(Material provided)

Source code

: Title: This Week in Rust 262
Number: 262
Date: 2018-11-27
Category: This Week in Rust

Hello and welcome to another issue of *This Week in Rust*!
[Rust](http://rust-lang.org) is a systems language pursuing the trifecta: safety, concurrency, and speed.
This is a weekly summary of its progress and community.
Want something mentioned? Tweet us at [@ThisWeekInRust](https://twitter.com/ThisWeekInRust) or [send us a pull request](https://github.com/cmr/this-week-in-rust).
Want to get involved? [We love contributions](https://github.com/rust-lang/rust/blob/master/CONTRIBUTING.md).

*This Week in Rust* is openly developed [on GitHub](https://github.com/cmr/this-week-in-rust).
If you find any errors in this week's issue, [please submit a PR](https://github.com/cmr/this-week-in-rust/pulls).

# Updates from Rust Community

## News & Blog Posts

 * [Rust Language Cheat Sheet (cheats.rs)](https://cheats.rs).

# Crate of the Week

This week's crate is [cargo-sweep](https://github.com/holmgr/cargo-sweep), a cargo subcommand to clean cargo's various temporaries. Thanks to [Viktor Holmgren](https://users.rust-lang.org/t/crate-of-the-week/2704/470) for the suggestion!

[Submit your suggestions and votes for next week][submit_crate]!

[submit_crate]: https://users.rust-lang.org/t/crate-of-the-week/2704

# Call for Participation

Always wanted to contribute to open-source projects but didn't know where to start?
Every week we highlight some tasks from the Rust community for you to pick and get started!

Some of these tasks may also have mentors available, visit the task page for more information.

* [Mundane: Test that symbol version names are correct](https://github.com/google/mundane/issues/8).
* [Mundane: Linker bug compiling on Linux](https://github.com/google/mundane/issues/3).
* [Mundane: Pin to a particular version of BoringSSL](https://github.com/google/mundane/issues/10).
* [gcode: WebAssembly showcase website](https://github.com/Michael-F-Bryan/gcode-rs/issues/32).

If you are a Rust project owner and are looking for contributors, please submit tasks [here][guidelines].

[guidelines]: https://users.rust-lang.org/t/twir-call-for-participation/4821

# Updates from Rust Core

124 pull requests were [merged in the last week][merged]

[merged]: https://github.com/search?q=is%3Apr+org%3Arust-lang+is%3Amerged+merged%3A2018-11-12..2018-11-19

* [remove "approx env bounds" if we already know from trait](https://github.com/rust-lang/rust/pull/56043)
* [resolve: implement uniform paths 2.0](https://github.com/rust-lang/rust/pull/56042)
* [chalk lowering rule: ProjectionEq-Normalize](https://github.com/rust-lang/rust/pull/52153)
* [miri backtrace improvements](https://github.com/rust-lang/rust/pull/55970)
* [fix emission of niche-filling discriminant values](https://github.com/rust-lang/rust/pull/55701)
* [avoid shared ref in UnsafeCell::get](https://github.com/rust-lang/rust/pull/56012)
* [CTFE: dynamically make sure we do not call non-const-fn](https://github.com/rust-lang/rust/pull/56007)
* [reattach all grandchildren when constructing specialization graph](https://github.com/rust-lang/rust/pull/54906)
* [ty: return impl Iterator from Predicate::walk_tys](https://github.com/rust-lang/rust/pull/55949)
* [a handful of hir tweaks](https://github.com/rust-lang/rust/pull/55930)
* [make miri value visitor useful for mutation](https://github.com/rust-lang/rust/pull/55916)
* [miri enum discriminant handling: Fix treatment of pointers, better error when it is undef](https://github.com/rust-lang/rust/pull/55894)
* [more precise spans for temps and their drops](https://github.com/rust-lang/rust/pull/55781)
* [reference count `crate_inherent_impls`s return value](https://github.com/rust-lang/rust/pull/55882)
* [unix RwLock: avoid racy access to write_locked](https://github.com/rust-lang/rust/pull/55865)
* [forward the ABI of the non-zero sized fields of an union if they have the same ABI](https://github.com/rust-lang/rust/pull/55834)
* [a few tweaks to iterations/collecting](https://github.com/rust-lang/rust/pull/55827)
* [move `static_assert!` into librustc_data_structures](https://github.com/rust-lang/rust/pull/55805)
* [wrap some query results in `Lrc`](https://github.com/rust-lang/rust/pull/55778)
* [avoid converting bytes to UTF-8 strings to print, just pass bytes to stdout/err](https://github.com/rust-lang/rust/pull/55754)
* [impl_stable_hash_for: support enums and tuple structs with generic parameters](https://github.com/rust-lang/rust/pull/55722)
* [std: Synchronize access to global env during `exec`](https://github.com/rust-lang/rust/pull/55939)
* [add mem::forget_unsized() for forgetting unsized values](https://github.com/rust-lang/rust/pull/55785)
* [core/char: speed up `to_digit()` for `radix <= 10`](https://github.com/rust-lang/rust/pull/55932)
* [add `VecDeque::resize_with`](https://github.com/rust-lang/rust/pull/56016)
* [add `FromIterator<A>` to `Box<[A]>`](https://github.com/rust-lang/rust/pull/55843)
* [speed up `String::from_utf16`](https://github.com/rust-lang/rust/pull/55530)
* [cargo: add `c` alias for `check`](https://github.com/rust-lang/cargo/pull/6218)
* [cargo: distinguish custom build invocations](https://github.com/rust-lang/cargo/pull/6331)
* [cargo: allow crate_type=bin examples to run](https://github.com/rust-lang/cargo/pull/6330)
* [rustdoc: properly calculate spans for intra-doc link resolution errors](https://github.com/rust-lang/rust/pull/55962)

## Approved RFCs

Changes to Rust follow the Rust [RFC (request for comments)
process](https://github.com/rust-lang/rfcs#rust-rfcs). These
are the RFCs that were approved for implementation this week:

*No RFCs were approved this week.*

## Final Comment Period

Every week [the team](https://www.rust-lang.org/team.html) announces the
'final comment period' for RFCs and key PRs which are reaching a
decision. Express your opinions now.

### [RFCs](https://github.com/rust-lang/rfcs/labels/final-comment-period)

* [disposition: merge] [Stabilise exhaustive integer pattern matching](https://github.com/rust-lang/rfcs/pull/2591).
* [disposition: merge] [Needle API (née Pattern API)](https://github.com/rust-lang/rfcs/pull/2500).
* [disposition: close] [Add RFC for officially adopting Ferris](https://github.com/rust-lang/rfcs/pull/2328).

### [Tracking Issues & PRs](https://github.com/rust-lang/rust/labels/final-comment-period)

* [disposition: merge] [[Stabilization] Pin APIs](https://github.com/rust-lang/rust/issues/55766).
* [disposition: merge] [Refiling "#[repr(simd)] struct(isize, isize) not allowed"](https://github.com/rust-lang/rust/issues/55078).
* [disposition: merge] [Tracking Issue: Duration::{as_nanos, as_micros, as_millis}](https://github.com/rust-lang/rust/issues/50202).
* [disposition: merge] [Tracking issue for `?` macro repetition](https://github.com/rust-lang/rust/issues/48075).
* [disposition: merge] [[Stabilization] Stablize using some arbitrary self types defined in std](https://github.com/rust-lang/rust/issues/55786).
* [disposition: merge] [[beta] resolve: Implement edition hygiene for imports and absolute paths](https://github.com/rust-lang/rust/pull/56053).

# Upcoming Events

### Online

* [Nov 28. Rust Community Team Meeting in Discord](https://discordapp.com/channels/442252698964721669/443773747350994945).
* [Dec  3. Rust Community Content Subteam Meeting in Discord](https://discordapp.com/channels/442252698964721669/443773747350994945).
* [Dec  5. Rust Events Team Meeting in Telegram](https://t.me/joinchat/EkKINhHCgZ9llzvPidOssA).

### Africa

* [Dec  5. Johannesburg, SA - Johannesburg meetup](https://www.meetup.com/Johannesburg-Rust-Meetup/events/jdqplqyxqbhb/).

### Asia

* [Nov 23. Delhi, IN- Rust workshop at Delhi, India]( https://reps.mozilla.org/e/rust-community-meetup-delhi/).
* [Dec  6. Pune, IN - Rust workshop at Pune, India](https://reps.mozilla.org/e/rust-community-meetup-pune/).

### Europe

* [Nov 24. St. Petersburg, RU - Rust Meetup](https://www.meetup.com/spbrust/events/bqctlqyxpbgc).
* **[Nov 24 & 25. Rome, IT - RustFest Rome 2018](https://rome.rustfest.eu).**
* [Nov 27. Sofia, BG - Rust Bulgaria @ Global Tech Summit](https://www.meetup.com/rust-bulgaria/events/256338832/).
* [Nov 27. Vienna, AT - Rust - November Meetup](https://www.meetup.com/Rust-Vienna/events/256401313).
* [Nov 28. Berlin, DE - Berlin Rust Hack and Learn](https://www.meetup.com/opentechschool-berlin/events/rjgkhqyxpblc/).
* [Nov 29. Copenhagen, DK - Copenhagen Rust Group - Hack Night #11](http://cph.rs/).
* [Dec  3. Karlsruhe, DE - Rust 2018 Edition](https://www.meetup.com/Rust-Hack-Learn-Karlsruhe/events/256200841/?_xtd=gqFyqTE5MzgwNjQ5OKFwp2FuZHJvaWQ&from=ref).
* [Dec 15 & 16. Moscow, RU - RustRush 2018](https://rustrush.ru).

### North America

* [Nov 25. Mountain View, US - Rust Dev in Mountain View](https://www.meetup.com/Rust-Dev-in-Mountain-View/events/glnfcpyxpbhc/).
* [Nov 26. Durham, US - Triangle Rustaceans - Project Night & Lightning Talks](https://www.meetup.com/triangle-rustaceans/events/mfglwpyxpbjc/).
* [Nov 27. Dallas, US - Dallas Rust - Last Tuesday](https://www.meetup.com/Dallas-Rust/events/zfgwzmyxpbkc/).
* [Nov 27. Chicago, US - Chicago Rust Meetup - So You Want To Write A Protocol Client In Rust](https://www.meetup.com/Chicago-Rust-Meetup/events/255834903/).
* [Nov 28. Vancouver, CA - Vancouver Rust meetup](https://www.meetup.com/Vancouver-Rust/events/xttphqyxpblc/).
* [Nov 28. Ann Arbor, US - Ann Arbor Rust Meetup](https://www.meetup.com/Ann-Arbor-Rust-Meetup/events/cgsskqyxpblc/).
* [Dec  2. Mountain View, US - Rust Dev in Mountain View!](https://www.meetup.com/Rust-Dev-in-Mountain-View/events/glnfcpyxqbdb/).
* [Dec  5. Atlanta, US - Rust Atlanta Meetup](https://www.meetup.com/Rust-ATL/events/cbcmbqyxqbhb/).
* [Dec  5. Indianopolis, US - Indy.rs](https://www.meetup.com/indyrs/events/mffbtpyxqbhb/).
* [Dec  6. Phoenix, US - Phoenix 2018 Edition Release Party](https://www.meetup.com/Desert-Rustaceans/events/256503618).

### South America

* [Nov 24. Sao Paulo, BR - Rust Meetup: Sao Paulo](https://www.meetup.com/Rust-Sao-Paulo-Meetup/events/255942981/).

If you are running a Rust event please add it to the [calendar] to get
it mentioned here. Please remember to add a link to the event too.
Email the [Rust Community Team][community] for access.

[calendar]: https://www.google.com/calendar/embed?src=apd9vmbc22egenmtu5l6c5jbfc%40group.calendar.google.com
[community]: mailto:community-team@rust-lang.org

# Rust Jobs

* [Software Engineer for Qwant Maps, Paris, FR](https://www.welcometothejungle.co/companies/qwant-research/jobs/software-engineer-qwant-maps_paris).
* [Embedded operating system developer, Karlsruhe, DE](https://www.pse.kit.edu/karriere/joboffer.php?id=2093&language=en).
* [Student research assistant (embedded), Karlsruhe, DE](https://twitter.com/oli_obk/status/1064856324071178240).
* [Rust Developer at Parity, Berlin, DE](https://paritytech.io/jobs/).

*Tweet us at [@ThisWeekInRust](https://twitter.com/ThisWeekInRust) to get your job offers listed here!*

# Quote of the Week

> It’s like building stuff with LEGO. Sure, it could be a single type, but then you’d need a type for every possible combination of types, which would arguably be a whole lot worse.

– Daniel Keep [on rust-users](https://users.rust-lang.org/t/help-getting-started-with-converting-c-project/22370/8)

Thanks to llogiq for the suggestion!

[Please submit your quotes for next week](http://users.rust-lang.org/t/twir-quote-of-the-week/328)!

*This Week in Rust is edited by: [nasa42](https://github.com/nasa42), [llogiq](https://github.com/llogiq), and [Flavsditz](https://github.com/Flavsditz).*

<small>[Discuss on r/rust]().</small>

(End Material provided)

→ **Task to complete**: Where the data above reaches the line holding "# Call for Participation", begin printing, and stop after the line holding "Some of these". Each line must be reproduced exactly, with nothing else added.

→ **Solved exercise**:
# Call for Participation

Always wanted to contribute to open-source projects but didn't know where to start?
Every week we highlight some tasks from the Rust community for you to pick and get started!

Some of these tasks may also have mentors available, visit the task page for more information.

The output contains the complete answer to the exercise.